Last month, Anubis topped the list of the most prevalent mobile malware, followed by AhMyth and Cerberus.

↔ Anubis – Anubis is a banking Trojan malware designed specifically for Android phones. Since its initial detection, it has acquired additional capabilities, including remote access trojan (RAT) capabilities, keylogger, recording capabilities, and various ransomware features. This banking Trojan has been detected in hundreds of different apps available on the Google Play Store.

↔ AhMyth – AhMyth is a remote access Trojan (RAT) discovered in 2017 that spreads through Android apps on app stores and various websites. When users install these infected apps, the malware can collect sensitive information from the device and perform actions such as keylogging, screenshots, sending text messages, and activating the camera, which are often used to steal sensitive information.

↑ Cerberus – Cerberus It is a remote access Trojan (RAT) that first appeared in June 2019 and has specific banking interface override capabilities for Android devices. It operates in a malware-as-a-service (MaaS) model, replacing discontinued banking Trojans such as Anubis and Exobot, and features SMS control, keystroke logging, recording, location tracker, and more.

Major ransomware gangs

The information provided in this section comes from ransomware “shaming sites” operated by dual ransomware gangs that publish victim names and information. The data from these shaming sites is inherently biased, but can still provide valuable information about the ransomware ecosystem.

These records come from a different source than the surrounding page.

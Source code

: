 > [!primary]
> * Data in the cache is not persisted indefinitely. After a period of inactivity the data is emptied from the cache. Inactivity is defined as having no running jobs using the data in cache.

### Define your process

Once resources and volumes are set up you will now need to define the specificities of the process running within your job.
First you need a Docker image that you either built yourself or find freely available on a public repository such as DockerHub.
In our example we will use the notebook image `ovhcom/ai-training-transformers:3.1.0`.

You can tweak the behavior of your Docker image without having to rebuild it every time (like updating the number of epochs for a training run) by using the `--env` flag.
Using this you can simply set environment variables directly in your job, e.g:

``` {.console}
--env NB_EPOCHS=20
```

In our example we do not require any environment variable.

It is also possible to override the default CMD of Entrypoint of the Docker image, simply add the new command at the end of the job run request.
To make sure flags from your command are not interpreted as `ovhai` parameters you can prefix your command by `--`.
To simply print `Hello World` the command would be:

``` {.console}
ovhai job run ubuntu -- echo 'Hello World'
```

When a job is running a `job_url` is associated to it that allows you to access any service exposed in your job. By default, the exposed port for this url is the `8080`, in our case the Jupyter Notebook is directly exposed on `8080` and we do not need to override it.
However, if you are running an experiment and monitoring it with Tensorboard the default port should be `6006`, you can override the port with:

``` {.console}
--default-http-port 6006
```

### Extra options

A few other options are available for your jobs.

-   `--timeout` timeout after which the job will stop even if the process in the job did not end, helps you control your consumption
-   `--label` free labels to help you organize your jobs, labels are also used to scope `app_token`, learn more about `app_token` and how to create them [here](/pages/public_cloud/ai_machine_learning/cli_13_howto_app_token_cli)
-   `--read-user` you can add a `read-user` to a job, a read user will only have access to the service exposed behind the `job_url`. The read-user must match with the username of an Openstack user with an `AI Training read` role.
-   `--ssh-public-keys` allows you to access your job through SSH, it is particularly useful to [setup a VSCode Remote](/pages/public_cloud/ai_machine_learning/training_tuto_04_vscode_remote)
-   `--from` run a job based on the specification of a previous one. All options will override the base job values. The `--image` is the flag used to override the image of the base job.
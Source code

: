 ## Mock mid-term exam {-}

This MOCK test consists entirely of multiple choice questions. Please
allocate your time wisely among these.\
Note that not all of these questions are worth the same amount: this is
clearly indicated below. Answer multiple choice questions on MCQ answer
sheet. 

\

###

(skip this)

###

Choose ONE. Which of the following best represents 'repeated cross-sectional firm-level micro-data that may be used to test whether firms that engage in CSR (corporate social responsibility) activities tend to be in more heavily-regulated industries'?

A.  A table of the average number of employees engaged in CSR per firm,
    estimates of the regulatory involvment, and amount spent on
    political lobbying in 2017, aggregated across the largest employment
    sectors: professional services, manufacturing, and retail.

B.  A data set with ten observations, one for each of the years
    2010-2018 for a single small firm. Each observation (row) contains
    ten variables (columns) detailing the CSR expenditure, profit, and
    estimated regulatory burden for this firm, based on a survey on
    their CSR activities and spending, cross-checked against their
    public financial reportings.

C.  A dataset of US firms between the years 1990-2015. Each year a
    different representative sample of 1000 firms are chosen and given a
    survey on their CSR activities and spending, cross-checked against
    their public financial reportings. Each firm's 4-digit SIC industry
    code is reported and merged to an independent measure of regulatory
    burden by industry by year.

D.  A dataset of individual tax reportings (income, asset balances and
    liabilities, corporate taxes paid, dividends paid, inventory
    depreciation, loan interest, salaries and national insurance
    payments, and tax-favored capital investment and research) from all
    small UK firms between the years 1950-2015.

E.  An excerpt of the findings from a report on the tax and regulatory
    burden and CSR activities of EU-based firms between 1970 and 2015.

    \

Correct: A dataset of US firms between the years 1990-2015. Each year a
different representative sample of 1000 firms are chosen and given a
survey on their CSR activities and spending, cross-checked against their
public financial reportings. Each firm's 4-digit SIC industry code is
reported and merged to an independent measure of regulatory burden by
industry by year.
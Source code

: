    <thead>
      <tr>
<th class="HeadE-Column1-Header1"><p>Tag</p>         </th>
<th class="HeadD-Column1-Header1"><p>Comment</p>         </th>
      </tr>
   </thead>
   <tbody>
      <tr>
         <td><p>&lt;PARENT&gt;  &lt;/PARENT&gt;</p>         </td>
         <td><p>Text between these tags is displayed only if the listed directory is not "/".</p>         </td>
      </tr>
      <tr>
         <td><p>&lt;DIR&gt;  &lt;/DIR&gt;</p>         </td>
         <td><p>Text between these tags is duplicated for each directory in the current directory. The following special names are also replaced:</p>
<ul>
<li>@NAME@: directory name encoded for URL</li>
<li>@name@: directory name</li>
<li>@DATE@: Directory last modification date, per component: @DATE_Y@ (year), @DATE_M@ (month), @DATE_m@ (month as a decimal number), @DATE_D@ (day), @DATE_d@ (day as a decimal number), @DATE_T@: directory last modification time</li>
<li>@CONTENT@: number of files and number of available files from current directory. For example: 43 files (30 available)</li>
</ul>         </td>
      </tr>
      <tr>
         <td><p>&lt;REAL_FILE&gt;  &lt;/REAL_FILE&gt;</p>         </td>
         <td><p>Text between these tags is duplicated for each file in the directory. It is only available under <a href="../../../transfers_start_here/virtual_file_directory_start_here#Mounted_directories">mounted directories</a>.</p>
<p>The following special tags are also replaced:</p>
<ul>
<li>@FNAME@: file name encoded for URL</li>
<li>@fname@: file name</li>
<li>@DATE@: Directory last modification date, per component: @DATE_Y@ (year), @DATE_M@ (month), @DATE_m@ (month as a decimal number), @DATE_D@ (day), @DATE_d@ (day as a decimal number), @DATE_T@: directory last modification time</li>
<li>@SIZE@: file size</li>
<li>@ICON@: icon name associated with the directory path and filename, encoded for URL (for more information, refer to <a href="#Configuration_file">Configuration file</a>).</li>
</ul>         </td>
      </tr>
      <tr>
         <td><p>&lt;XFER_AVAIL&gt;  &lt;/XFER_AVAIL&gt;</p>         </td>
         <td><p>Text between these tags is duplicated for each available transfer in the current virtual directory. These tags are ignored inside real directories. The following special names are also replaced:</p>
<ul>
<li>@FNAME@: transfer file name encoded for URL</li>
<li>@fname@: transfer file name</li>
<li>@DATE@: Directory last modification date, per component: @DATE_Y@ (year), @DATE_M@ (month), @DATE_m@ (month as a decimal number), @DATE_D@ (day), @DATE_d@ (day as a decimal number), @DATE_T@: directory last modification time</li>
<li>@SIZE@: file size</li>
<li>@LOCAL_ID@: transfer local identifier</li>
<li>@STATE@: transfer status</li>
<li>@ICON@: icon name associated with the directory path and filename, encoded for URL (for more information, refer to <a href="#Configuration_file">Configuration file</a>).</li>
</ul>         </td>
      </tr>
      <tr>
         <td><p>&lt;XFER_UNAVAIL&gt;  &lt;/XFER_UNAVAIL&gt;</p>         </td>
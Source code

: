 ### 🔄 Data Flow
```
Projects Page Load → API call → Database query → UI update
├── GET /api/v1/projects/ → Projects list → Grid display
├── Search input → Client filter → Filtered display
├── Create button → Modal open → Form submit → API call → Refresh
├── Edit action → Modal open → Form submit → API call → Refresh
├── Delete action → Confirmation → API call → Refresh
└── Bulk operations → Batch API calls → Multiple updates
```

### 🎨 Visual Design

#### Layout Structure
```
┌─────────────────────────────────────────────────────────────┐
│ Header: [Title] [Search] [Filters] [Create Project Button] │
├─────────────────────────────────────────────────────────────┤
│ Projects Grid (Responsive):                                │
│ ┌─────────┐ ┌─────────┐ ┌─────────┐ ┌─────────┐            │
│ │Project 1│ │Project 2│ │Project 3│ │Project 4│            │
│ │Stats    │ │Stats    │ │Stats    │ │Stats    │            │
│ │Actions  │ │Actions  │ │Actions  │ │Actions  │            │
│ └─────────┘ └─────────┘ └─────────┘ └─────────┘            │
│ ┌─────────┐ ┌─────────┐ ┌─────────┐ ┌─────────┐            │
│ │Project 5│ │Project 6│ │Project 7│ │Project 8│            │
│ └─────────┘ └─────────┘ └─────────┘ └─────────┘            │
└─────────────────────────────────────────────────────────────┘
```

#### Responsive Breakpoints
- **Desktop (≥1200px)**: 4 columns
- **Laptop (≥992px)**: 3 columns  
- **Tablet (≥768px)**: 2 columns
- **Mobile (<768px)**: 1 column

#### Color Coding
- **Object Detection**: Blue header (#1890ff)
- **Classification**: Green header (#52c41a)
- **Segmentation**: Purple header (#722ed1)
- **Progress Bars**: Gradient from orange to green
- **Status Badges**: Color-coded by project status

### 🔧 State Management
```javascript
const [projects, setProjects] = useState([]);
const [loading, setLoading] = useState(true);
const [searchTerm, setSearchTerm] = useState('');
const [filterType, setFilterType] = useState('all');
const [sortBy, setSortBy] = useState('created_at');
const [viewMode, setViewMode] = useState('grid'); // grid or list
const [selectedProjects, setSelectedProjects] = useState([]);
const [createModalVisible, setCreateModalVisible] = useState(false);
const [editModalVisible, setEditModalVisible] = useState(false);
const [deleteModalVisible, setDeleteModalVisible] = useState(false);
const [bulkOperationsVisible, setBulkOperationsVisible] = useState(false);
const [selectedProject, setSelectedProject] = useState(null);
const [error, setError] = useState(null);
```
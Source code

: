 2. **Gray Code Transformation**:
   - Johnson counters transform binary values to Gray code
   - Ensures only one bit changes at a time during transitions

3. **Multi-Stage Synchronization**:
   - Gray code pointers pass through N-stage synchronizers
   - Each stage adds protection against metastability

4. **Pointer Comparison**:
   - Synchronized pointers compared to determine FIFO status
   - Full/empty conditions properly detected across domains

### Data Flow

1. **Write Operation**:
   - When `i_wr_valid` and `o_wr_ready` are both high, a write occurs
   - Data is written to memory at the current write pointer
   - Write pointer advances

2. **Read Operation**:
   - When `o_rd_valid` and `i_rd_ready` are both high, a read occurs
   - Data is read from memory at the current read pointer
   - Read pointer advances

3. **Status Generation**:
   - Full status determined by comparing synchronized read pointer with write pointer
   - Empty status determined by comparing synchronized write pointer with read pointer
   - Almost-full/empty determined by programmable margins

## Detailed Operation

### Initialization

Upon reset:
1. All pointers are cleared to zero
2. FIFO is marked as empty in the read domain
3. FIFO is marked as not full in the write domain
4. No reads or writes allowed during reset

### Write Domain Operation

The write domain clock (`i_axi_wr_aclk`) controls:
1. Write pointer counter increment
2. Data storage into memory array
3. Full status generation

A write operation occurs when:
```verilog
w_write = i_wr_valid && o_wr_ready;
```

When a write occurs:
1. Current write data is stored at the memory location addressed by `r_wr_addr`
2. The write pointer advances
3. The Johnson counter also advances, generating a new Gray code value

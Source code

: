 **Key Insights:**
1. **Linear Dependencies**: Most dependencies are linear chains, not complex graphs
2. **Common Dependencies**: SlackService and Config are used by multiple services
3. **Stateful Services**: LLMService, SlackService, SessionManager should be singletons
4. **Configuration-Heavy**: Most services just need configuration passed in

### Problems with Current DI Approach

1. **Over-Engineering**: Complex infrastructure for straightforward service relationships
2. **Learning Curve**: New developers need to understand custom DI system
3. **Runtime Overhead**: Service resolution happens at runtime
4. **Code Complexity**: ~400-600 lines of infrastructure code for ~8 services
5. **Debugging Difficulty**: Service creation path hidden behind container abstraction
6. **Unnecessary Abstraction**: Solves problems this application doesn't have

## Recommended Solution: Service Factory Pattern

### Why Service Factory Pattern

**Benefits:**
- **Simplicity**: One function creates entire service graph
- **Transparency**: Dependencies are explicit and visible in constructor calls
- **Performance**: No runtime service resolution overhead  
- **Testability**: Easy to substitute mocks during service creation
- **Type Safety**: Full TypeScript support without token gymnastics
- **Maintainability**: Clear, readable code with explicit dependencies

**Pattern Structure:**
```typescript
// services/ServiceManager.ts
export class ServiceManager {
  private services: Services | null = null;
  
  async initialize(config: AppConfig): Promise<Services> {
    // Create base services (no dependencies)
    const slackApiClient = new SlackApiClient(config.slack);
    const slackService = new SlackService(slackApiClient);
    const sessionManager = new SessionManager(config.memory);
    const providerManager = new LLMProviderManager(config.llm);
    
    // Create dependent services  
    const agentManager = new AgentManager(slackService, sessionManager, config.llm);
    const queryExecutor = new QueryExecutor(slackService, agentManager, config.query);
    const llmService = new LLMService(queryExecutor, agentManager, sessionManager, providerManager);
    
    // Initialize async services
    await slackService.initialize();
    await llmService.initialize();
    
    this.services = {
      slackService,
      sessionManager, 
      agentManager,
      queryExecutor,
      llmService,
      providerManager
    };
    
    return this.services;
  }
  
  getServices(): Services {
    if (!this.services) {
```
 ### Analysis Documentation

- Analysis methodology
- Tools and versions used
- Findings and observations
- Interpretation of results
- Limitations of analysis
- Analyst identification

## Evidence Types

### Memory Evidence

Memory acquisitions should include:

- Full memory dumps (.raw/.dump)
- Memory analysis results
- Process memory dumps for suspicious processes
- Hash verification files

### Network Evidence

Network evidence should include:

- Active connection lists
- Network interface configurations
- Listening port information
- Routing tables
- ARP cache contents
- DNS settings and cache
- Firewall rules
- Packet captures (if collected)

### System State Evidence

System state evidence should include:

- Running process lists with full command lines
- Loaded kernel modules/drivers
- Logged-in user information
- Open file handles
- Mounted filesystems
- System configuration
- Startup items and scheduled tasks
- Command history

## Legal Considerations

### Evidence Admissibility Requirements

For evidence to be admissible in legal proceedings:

Last month, LockBit3 was the most prolific ransomware group, accounting for 12% of published attacks, followed by Play and Blackbasta, accounting for 10% and 9% respectively.

LockBit3 – LockBit3 is a ransomware that operates in a RaaS model and was first discovered in September 2019. It mainly targets large enterprises and government agencies in various countries and regions. After being seized as a result of a law enforcement action in February 2024, LockBit3 has resumed publishing victim information.

Play – Play ransomware, also known as PlayCrypt, this ransomware gang first appeared in June 2022. This ransomware targets numerous businesses and critical infrastructure across North America, South America, and Europe, affecting approximately 300 entities by October 2023. Play ransomware typically breaks into networks through stolen valid accounts or by exploiting unpatched vulnerabilities, such as those in Fortinet SSL VPN. Once successful, it uses various means such as off-the-ground attack binaries (LOLBins) to perform tasks such as data exfiltration and credential theft.

Blackbasta – BlackBasta ransomware was first discovered in 2022 and operates in a ransomware-as-a-service (RaaS) model. The attackers behind the scenes mostly use RDP vulnerabilities and phishing emails to spread ransomware to organizations and individuals.